Scener ur ett äktenskap (Secretos de un matrimonio), Ingmar Bergman, 1974

 

Al ver Scener ur ett äktenskap, no puedo sino constatar que el amor es la materia natural del cine. Es la intriga perfecta, el aire y la tensión que mantienen en pie el drama: nos equivocaríamos si no pusiéramos a los grandes cineastas del amor junto a los grandes artífices del suspenso y de ese corazón delator que siempre amenaza los objetos y los rostros, que establece hilos invisibles en casa escena y levanta un brío inquietante igual que pasional.

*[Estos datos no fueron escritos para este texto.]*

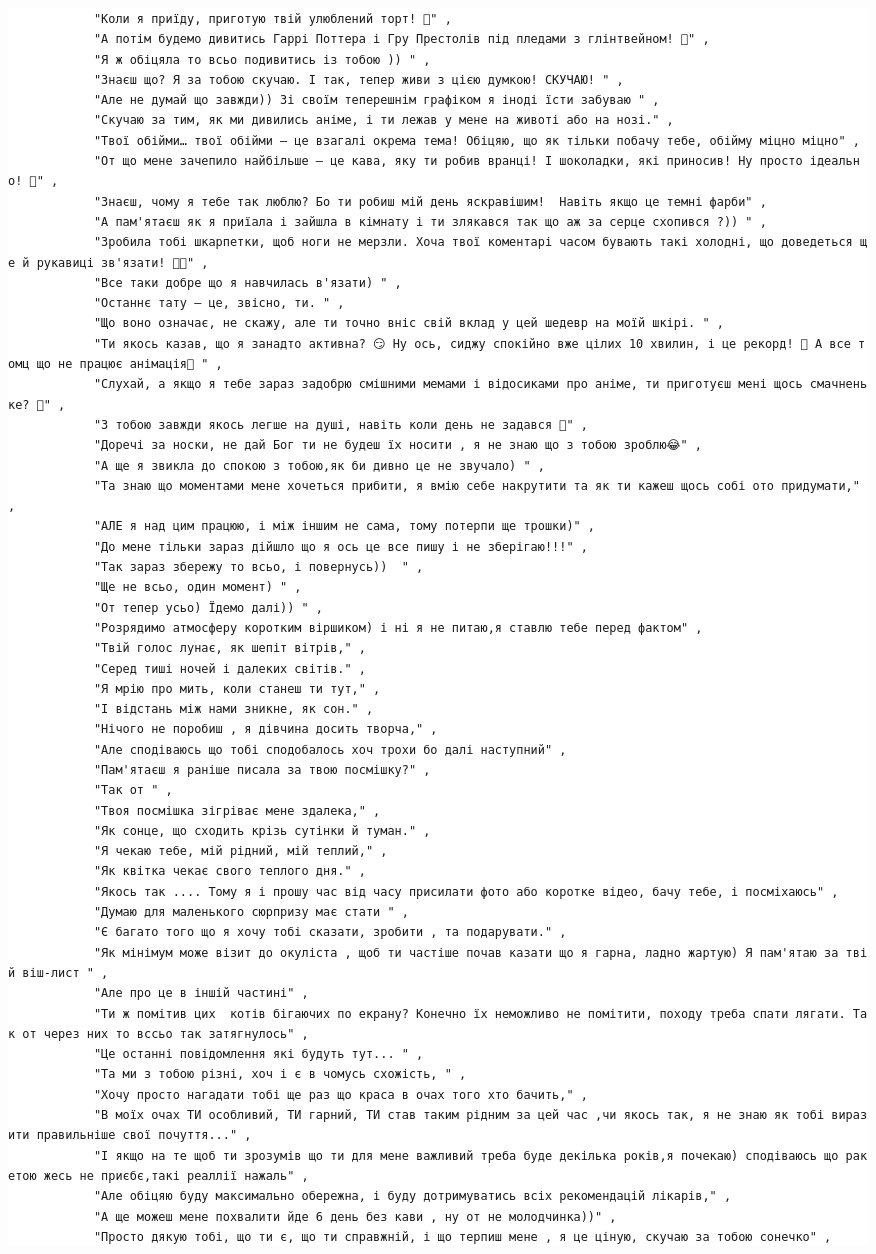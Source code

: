                 "Коли я приїду, приготую твій улюблений торт! 🎂" ,
                "А потім будемо дивитись Гаррі Поттера і Гру Престолів під пледами з глінтвейном! 🍷" ,
                "Я ж обіцяла то всьо подивитись із тобою )) " ,
                "Знаєш що? Я за тобою скучаю. І так, тепер живи з цією думкою! СКУЧАЮ! " ,
                "Але не думай що завжди)) Зі своїм теперешнім графіком я іноді їсти забуваю " ,
                "Скучаю за тим, як ми дивились аніме, і ти лежав у мене на животі або на нозі." ,
                "Твої обійми… твої обійми — це взагалі окрема тема! Обіцяю, що як тільки побачу тебе, обійму міцно міцно" ,
                "От що мене зачепило найбільше — це кава, яку ти робив вранці! І шоколадки, які приносив! Ну просто ідеально! 🍫" ,
                "Знаєш, чому я тебе так люблю? Бо ти робиш мій день яскравішим!  Навіть якщо це темні фарби" ,
                "А пам'ятаєш як я приїала і зайшла в кімнату і ти злякався так що аж за серце схопився ?)) " ,
                "Зробила тобі шкарпетки, щоб ноги не мерзли. Хоча твої коментарі часом бувають такі холодні, що доведеться ще й рукавиці зв'язати! 🧦🧤" ,
                "Все таки добре що я навчилась в'язати) " ,
                "Останнє тату — це, звісно, ти. " ,
                "Що воно означає, не скажу, але ти точно вніс свій вклад у цей шедевр на моїй шкірі. " ,
                "Ти якось казав, що я занадто активна? 😏 Ну ось, сиджу спокійно вже цілих 10 хвилин, і це рекорд! 🤣 А все томц що не працює анімація🤣 " ,
                "Слухай, а якщо я тебе зараз задобрю смішними мемами і відосиками про аніме, ти приготуєш мені щось смачненьке? 🤭" ,
                "З тобою завжди якось легше на душі, навіть коли день не задався 🫶" ,
                "Доречі за носки, не дай Бог ти не будеш їх носити , я не знаю що з тобою зроблю😂" ,
                "А ще я звикла до спокою з тобою,як би дивно це не звучало) " ,
                "Та знаю що моментами мене хочеться прибити, я вмію себе накрутити та як ти кажеш щось собі ото придумати," ,
                "АЛЕ я над цим працюю, і між іншим не сама, тому потерпи ще трошки)" ,
                "До мене тільки зараз дійшло що я ось це все пишу і не зберігаю!!!" ,
                "Так зараз збережу то всьо, і повернусь))  " ,
                "Ще не всьо, один момент) " ,
                "От тепер усьо) Їдемо далі)) " ,
                "Розрядимо атмосферу коротким віршиком) і ні я не питаю,я ставлю тебе перед фактом" ,
                "Твій голос лунає, як шепіт вітрів," ,
                "Серед тиші ночей і далеких світів." ,
                "Я мрію про мить, коли станеш ти тут," ,
                "І відстань між нами зникне, як сон." ,
                "Нічого не поробиш , я дівчина досить творча," ,
                "Але сподіваюсь що тобі сподобалось хоч трохи бо далі наступний" ,
                "Пам'ятаєш я раніше писала за твою посмішку?" ,
                "Так от " ,
                "Твоя посмішка зігріває мене здалека," ,
                "Як сонце, що сходить крізь сутінки й туман." , 
                "Я чекаю тебе, мій рідний, мій теплий," , 
                "Як квітка чекає свого теплого дня." ,
                "Якось так .... Тому я і прошу час від часу присилати фото або коротке відео, бачу тебе, і посміхаюсь" ,
                "Думаю для маленького сюрпризу має стати " ,
                "Є багато того що я хочу тобі сказати, зробити , та подарувати." ,
                "Як мінімум може візит до окуліста , щоб ти частіше почав казати що я гарна, ладно жартую) Я пам'ятаю за твій віш-лист " ,
                "Але про це в іншій частині" ,
                "Ти ж помітив цих  котів бігаючих по екрану? Конечно їх неможливо не помітити, походу треба спати лягати. Так от через них то вссьо так затягнулось" ,
                "Це останні повідомлення які будуть тут... " ,
                "Та ми з тобою різні, хоч і є в чомусь схожість, " ,
                "Хочу просто нагадати тобі ще раз що краса в очах того хто бачить," ,
                "В моїх очах ТИ особливий, ТИ гарний, ТИ став таким рідним за цей час ,чи якось так, я не знаю як тобі виразити правильніше свої почуття..." ,
                "І якщо на те щоб ти зрозумів що ти для мене важливий треба буде декілька років,я почекаю) сподіваюсь що ракетою жесь не приєбє,такі реаллії нажаль" ,
                "Але обіцяю буду максимально обережна, і буду дотримуватись всіх рекомендацій лікарів," ,
                "А ще можеш мене похвалити йде 6 день без кави , ну от не молодчинка))" ,
                "Просто дякую тобі, що ти є, що ти справжній, і що терпиш мене , я це ціную, скучаю за тобою сонечко" ,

El amor es la arcilla perfecta del cine: muestra cómo los personajes ensayan diferentes distancias entre sí, cómo se les ilumina el rostro ante una nueva ocurrencia o, de manera simple, cómo una emoción atraviesa su pecho, instituye un frenesí e impulsa las acciones o las contiene encarcelándolas para no ceder a la locura. El amor hace pensar a la razón y a la piel, pero en el cine igualmente hace pensar al espacio, al ritmo, al sonido y la luz. El amor somete a unos y otros con su fuerza, mas trata de ser maniatado por los personajes quienes buscan que la realidad se corresponda con ese registro de altos vuelos.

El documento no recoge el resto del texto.